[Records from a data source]
______________________________
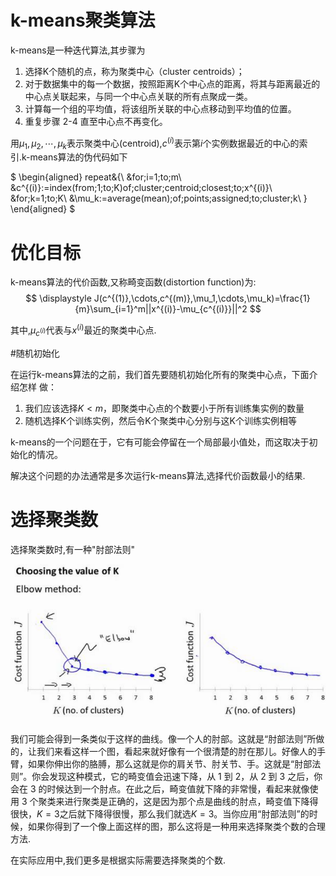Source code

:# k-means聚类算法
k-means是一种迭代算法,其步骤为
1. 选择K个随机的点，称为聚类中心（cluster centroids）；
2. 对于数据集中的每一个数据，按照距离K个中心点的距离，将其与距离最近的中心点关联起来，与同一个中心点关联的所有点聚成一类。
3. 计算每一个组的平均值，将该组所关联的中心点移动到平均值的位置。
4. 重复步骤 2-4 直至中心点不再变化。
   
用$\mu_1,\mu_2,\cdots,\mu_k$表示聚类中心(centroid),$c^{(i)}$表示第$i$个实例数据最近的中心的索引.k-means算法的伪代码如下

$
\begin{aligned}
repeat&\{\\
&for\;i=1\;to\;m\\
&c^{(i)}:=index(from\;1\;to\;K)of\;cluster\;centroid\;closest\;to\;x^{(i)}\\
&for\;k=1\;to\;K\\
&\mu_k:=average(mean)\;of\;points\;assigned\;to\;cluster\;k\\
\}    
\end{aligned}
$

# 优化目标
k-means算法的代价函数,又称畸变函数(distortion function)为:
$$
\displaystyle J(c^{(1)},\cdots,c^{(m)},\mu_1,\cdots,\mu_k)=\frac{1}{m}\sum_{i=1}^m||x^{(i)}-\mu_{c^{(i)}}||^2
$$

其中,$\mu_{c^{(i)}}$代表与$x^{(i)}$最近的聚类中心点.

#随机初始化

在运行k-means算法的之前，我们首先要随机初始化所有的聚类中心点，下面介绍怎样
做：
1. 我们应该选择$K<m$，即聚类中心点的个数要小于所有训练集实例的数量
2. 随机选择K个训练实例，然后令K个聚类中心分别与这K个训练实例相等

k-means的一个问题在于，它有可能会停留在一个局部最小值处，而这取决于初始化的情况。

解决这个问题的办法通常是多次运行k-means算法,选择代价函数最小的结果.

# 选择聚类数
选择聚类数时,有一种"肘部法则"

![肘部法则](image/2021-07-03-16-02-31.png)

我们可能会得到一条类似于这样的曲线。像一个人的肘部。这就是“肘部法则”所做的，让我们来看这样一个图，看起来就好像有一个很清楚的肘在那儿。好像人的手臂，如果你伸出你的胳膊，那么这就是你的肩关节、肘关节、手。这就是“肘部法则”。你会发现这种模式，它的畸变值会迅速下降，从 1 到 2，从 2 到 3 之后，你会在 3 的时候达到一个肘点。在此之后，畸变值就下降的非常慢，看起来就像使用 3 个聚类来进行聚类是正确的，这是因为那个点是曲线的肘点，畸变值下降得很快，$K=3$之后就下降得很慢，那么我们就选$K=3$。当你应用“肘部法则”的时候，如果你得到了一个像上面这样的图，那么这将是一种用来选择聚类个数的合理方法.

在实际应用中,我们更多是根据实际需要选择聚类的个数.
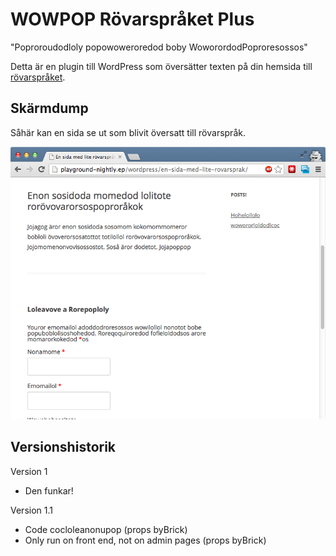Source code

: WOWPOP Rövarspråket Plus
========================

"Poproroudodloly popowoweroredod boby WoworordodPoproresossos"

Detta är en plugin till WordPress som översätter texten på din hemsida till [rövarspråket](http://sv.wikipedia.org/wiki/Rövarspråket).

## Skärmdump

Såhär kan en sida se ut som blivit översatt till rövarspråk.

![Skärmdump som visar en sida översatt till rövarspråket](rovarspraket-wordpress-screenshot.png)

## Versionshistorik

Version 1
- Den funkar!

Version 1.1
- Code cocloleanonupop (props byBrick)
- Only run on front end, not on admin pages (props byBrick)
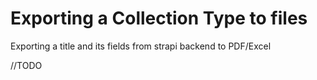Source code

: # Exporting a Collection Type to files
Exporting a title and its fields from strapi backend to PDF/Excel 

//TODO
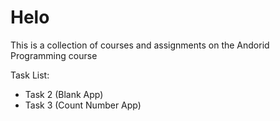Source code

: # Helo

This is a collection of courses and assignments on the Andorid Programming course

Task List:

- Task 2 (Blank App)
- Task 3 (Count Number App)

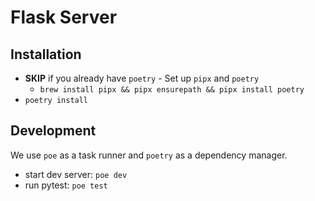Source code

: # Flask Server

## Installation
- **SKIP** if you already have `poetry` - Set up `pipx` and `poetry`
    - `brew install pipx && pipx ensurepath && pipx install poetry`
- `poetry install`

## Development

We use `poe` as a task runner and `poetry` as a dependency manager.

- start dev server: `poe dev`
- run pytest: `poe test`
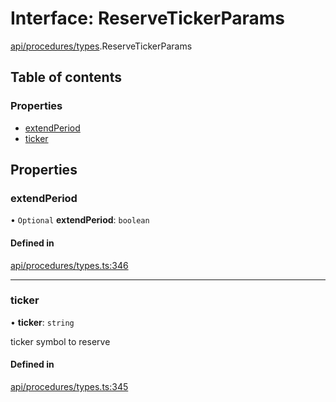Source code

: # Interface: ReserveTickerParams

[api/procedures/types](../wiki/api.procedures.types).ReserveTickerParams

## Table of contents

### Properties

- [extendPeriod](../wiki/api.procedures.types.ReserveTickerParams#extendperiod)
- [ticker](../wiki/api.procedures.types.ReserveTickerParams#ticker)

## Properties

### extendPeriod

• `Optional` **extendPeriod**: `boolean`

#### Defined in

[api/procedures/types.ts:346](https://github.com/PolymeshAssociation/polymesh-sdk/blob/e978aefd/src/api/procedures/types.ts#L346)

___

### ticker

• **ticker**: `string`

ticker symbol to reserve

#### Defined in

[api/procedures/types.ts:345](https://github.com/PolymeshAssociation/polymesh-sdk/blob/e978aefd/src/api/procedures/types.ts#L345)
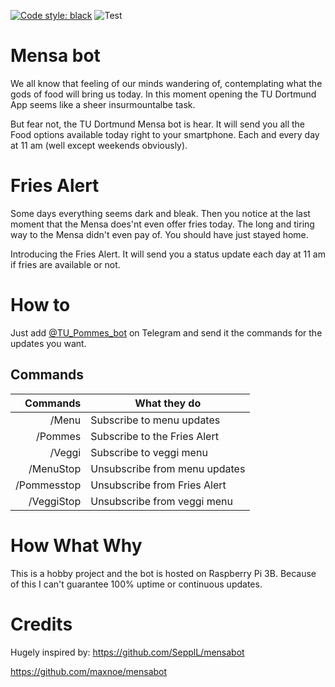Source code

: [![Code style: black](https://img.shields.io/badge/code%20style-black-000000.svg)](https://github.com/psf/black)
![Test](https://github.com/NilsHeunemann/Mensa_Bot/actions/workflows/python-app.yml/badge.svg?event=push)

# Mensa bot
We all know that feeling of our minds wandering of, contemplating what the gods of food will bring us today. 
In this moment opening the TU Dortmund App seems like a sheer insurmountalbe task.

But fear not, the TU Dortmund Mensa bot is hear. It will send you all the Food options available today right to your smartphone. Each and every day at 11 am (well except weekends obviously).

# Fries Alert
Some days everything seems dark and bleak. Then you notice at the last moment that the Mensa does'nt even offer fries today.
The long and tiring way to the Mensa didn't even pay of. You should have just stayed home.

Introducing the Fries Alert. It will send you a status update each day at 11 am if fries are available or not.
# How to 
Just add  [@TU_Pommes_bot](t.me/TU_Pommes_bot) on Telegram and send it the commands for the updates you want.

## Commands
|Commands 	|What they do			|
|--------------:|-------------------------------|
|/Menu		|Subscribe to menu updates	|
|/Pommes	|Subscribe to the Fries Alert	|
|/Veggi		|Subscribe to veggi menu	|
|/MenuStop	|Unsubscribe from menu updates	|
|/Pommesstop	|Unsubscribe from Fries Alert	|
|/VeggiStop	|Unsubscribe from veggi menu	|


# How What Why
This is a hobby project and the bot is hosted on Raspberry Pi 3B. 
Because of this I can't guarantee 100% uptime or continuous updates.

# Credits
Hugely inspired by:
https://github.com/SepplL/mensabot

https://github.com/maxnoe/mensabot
______________________________
WHAT YOU SHOULD DO | Please transcribe every entry above exactly, leaving out any pictures.

SOLUTION FOR THIS TASK |
Source code

:# k-means聚类算法
k-means是一种迭代算法,其步骤为
1. 选择K个随机的点，称为聚类中心（cluster centroids）；
2. 对于数据集中的每一个数据，按照距离K个中心点的距离，将其与距离最近的中心点关联起来，与同一个中心点关联的所有点聚成一类。
3. 计算每一个组的平均值，将该组所关联的中心点移动到平均值的位置。
4. 重复步骤 2-4 直至中心点不再变化。
   
用$\mu_1,\mu_2,\cdots,\mu_k$表示聚类中心(centroid),$c^{(i)}$表示第$i$个实例数据最近的中心的索引.k-means算法的伪代码如下

$
\begin{aligned}
repeat&\{\\
&for\;i=1\;to\;m\\
&c^{(i)}:=index(from\;1\;to\;K)of\;cluster\;centroid\;closest\;to\;x^{(i)}\\
&for\;k=1\;to\;K\\
&\mu_k:=average(mean)\;of\;points\;assigned\;to\;cluster\;k\\
\}    
\end{aligned}
$

# 优化目标
k-means算法的代价函数,又称畸变函数(distortion function)为:
$$
\displaystyle J(c^{(1)},\cdots,c^{(m)},\mu_1,\cdots,\mu_k)=\frac{1}{m}\sum_{i=1}^m||x^{(i)}-\mu_{c^{(i)}}||^2
$$

其中,$\mu_{c^{(i)}}$代表与$x^{(i)}$最近的聚类中心点.

#随机初始化

在运行k-means算法的之前，我们首先要随机初始化所有的聚类中心点，下面介绍怎样
做：
1. 我们应该选择$K<m$，即聚类中心点的个数要小于所有训练集实例的数量
2. 随机选择K个训练实例，然后令K个聚类中心分别与这K个训练实例相等

k-means的一个问题在于，它有可能会停留在一个局部最小值处，而这取决于初始化的情况。

解决这个问题的办法通常是多次运行k-means算法,选择代价函数最小的结果.

# 选择聚类数
选择聚类数时,有一种"肘部法则"

![肘部法则](image/2021-07-03-16-02-31.png)

我们可能会得到一条类似于这样的曲线。像一个人的肘部。这就是“肘部法则”所做的，让我们来看这样一个图，看起来就好像有一个很清楚的肘在那儿。好像人的手臂，如果你伸出你的胳膊，那么这就是你的肩关节、肘关节、手。这就是“肘部法则”。你会发现这种模式，它的畸变值会迅速下降，从 1 到 2，从 2 到 3 之后，你会在 3 的时候达到一个肘点。在此之后，畸变值就下降的非常慢，看起来就像使用 3 个聚类来进行聚类是正确的，这是因为那个点是曲线的肘点，畸变值下降得很快，$K=3$之后就下降得很慢，那么我们就选$K=3$。当你应用“肘部法则”的时候，如果你得到了一个像上面这样的图，那么这将是一种用来选择聚类个数的合理方法.

在实际应用中,我们更多是根据实际需要选择聚类的个数.
Source code

: WOWPOP Rövarspråket Plus
========================

"Poproroudodloly popowoweroredod boby WoworordodPoproresossos"

Detta är en plugin till WordPress som översätter texten på din hemsida till [rövarspråket](http://sv.wikipedia.org/wiki/Rövarspråket).

## Skärmdump

Såhär kan en sida se ut som blivit översatt till rövarspråk.

![Skärmdump som visar en sida översatt till rövarspråket](rovarspraket-wordpress-screenshot.png)

## Versionshistorik

Version 1
- Den funkar!

Version 1.1
- Code cocloleanonupop (props byBrick)
- Only run on front end, not on admin pages (props byBrick)
Source code

: # Exporting a Collection Type to files
Exporting a title and its fields from strapi backend to PDF/Excel 

//TODO
Source code

: # Helo

This is a collection of courses and assignments on the Andorid Programming course

Task List:

- Task 2 (Blank App)
- Task 3 (Count Number App)

Source code

: # Flask Server

## Installation
- **SKIP** if you already have `poetry` - Set up `pipx` and `poetry`
    - `brew install pipx && pipx ensurepath && pipx install poetry`
- `poetry install`

## Development

We use `poe` as a task runner and `poetry` as a dependency manager.

- start dev server: `poe dev`
- run pytest: `poe test`
Source code

: # Interface: ReserveTickerParams

[api/procedures/types](../wiki/api.procedures.types).ReserveTickerParams

## Table of contents

### Properties

- [extendPeriod](../wiki/api.procedures.types.ReserveTickerParams#extendperiod)
- [ticker](../wiki/api.procedures.types.ReserveTickerParams#ticker)

## Properties

### extendPeriod

• `Optional` **extendPeriod**: `boolean`

#### Defined in

[api/procedures/types.ts:346](https://github.com/PolymeshAssociation/polymesh-sdk/blob/e978aefd/src/api/procedures/types.ts#L346)

___

### ticker

• **ticker**: `string`

ticker symbol to reserve

#### Defined in

[api/procedures/types.ts:345](https://github.com/PolymeshAssociation/polymesh-sdk/blob/e978aefd/src/api/procedures/types.ts#L345)
Source code

: [![Code style: black](https://img.shields.io/badge/code%20style-black-000000.svg)](https://github.com/psf/black)
![Test](https://github.com/NilsHeunemann/Mensa_Bot/actions/workflows/python-app.yml/badge.svg?event=push)

# Mensa bot
We all know that feeling of our minds wandering of, contemplating what the gods of food will bring us today. 
In this moment opening the TU Dortmund App seems like a sheer insurmountalbe task.

But fear not, the TU Dortmund Mensa bot is hear. It will send you all the Food options available today right to your smartphone. Each and every day at 11 am (well except weekends obviously).

# Fries Alert
Some days everything seems dark and bleak. Then you notice at the last moment that the Mensa does'nt even offer fries today.
The long and tiring way to the Mensa didn't even pay of. You should have just stayed home.

Introducing the Fries Alert. It will send you a status update each day at 11 am if fries are available or not.
# How to 
Just add  [@TU_Pommes_bot](t.me/TU_Pommes_bot) on Telegram and send it the commands for the updates you want.

## Commands
|Commands 	|What they do			|
|--------------:|-------------------------------|
|/Menu		|Subscribe to menu updates	|
|/Pommes	|Subscribe to the Fries Alert	|
|/Veggi		|Subscribe to veggi menu	|
|/MenuStop	|Unsubscribe from menu updates	|
|/Pommesstop	|Unsubscribe from Fries Alert	|
|/VeggiStop	|Unsubscribe from veggi menu	|


# How What Why
This is a hobby project and the bot is hosted on Raspberry Pi 3B. 
Because of this I can't guarantee 100% uptime or continuous updates.

# Credits
Hugely inspired by:
https://github.com/SepplL/mensabot

https://github.com/maxnoe/mensabot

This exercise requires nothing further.